The first question to be answered is whether officer Wuest was justified in stopping the defendant’s vehicle. The relevant statutory provision is section 107 — 14 of the Code of Criminal Procedure (Ill. Rev. Stat., ch. 38, par. 107 — 14), which provides that:

“A peace officer, after having identified himself as a peace officer, may stop any person in a public place for a reasonable period of time when the officer reasonably infers from the circumstances that the person is committing, is about to commit or has committed an offense #

While a police officer’s “inarticulate hunch” can never justify his stopping an individual (People v. Watson, 9 Ill.App.3d 397, 292 N.E.2d 457), the above statute dictates that something less than probable cause is required for a police officer to make a stop in accordance with his investigative function. (People v. Moorhead, 17 Ill.App.3d 521, 308 N.E.2d 381; People v. Thomas, 9 Ill.App.3d 1080, 293 N.E.2d 698; People v. Keith, 7 Ill.App.3d 1071, 289 N.E.2d 103.) In People v. Lee, 48 Ill.2d 272, 269 N.E.2d 488, our supreme court found that sections 107 — 14 and 108 — 1.01 of the Code of Criminal Procedure (Ill. Rev. Stat., ch. 38, pars. 107 — 14, 108 — 1.01) were codifications of the United States Supreme Court’s decisions in Terry v. Ohio, 392 U.S. 1, 20 L.Ed.2d 889, 88 S.Ct. 1868, and Sibron v. New York, 392 U.S. 40, 20 L.Ed.2d 917, 88 S.Ct 1889. It was held in Lee that the Illinois statute was not designed to be more restrictive than the Supreme Court’s delineation in Terry and Sibron. In Terry the Supreme Court held that a police officer was justified in stopping a person for the purpose of investigating possible criminal behavior even though there was no probable cause to make an arrest.

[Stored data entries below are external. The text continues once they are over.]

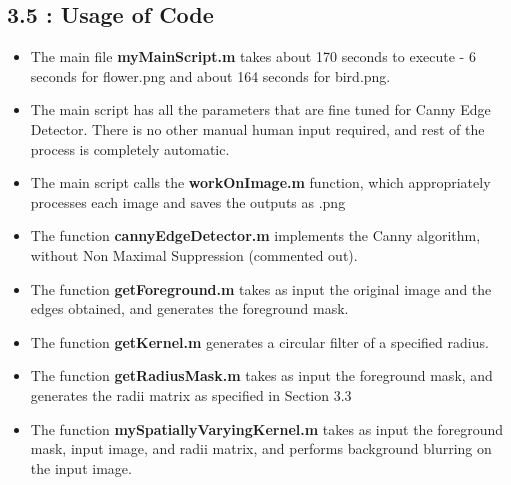 \documentclass[12pt, a4paper]{article}
\begin{document}
\subsection*{3.5 : Usage of Code}
\begin{itemize}
\item The main file \textbf{myMainScript.m} takes about 170 seconds to execute - 6 seconds for flower.png and about 164 seconds for bird.png.
\item The main script has all the parameters that are fine tuned for Canny Edge Detector. There is no other manual human input required, and rest of the process is completely automatic.
\item The main script calls the \textbf{workOnImage.m} function, which appropriately processes each image and saves the outputs as .png
\item The function \textbf{cannyEdgeDetector.m} implements the Canny algorithm, without Non Maximal Suppression (commented out).
\item The function \textbf{getForeground.m} takes as input the original image and the edges obtained, and generates the foreground mask.
\item The function \textbf{getKernel.m} generates a circular filter of a specified radius.
\item The function \textbf{getRadiusMask.m} takes as input the foreground mask, and generates the radii matrix as specified in Section 3.3
\item The function \textbf{mySpatiallyVaryingKernel.m} takes as input the foreground mask, input image, and radii matrix, and performs background blurring on the input image. 
\end{itemize}
\end{document}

The court held that to justify such a stop a police officer “must be able to point to specific and articulable facts which, taken together with rational inferences from those facts, reasonably warrant that intrusion.” (392 U.S. 1 at 21, 20 L.Ed.2d 889, 906, 88 S.Ct. 1868, 1880.) In determining whether a stop is reasonable, the facts are to be judged against an objective standard, to wit:

“[Wjould the facts available to the officer at the moment of the seizure or the search warrant a man of reasonable caution in the belief’ that the action taken was appropriate?” (392 U.S. 1, 22, 20 L.Ed.2d 889, 906, 88 S.Ct.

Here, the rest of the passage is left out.